Lines of the material that include the string "output" should be returned.

*DATA SHOWN*:
· · ·

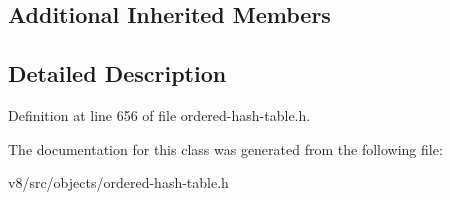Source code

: \subsection*{Additional Inherited Members}


\subsection{Detailed Description}


Definition at line 656 of file ordered-\/hash-\/table.\+h.



The documentation for this class was generated from the following file\+:\begin{DoxyCompactItemize}
\item 
v8/src/objects/ordered-\/hash-\/table.\+h\end{DoxyCompactItemize}
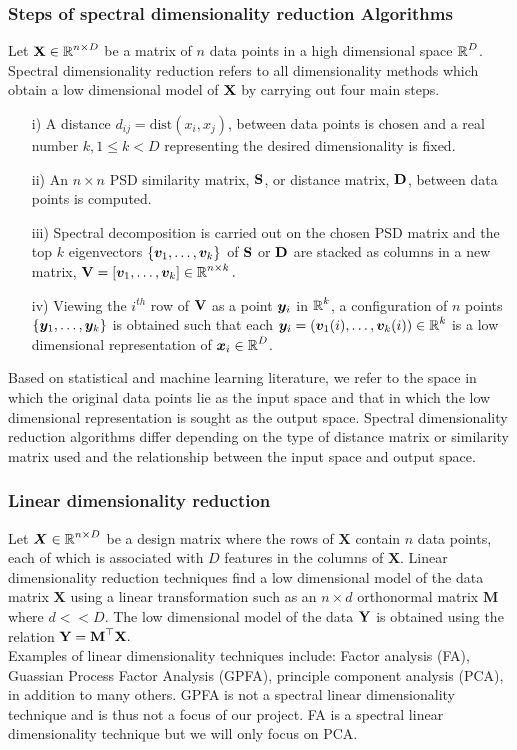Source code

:\subsubsection{Steps of spectral dimensionality reduction Algorithms}
Let $\textbf{X} \in \operatorname{\mathbb{R}}^{n \times D}$ be a matrix of $n$ data points in a high dimensional space $\operatorname{\mathbb{R}}^{D}$. Spectral dimensionality reduction refers to all 
dimensionality methods which obtain a low dimensional model of $\textbf{X}$
by carrying out four main steps.
\begin{itemize}
\item[i)] A distance $d_{ij} = \text{dist}(x_{i}, x_{j})$, between data points
is chosen and a real number $k, 1 \leq k < D$ representing the desired dimensionality is fixed.
\item[ii)] An $n \times n$ PSD similarity matrix, $\textbf{S}$, or distance matrix, $\textbf{D}$, between data points is computed.
\item[iii)] Spectral decomposition is carried out on the chosen PSD matrix and
the top $k$ eigenvectors $\{ \boldsymbol{v}_{1}, \ldots, \boldsymbol{v}_{k} \}$ of $\textbf{S}$
or $\textbf{D}$ are stacked as columns in a new matrix, 
$\textbf{V} = [\boldsymbol{v}_{1}, \ldots, \boldsymbol{v}_{k}] \in \operatorname{\mathbb{R}}^{n \times k}.$
\item[iv)] Viewing the $i^{th}$ row of $\textbf{V}$ as a point $\boldsymbol{y}_{i}$
in $\operatorname{\mathbb{R}}^{k}$, a configuration of $n$ points 
$\{\boldsymbol{y}_{1}, \ldots, \boldsymbol{y}_{k} \}$ is obtained such that each
 $\boldsymbol{y}_{i} = (\boldsymbol{v}_{1}(i), \ldots, \boldsymbol{v}_{k}(i)) \in \operatorname{\mathbb{R}}^{k}$
is a low dimensional representation of $\boldsymbol{x}_{i} \in \operatorname{\mathbb{R}}^{D}$.
\end{itemize}

Based on statistical and machine learning literature, we refer to the space 
in which the original data points lie as the input space and that in which
the low dimensional representation is sought as the output space. 
Spectral dimensionality reduction algorithms differ depending on the
type of distance matrix or similarity matrix used and the relationship
between the input space and output space.

\subsubsection{Linear dimensionality  reduction}
Let $\bm{X} \in \operatorname{\mathbb{R}}^{n \times D}$ be a design matrix where the rows of
$\bm{X}$ contain $n$ data points, each of which is associated with $D$ features
in the columns of $\bm{X}$.
Linear dimensionality reduction techniques find a low dimensional model of the data matrix $\textbf{X}$ using a linear transformation such as an $n \times d$ orthonormal matrix $\textbf{M}$ where $d<<D$. The low dimensional model of the data $\textbf{Y}$ is obtained using the relation $\textbf{Y} = \textbf{M}^{\top}\textbf{X}.$\\
Examples of linear dimensionality techniques include: Factor analysis (FA), Guassian Process Factor Analysis (GPFA), principle component analysis (PCA), in addition to many others. GPFA is not a spectral linear dimensionality technique and is thus not a focus of our project. FA is a spectral linear dimensionality technique but we will only focus on PCA.\\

· · ·

*YOUR RESPONSE*:
the low dimensional representation is sought as the output space. 
between the input space and output space.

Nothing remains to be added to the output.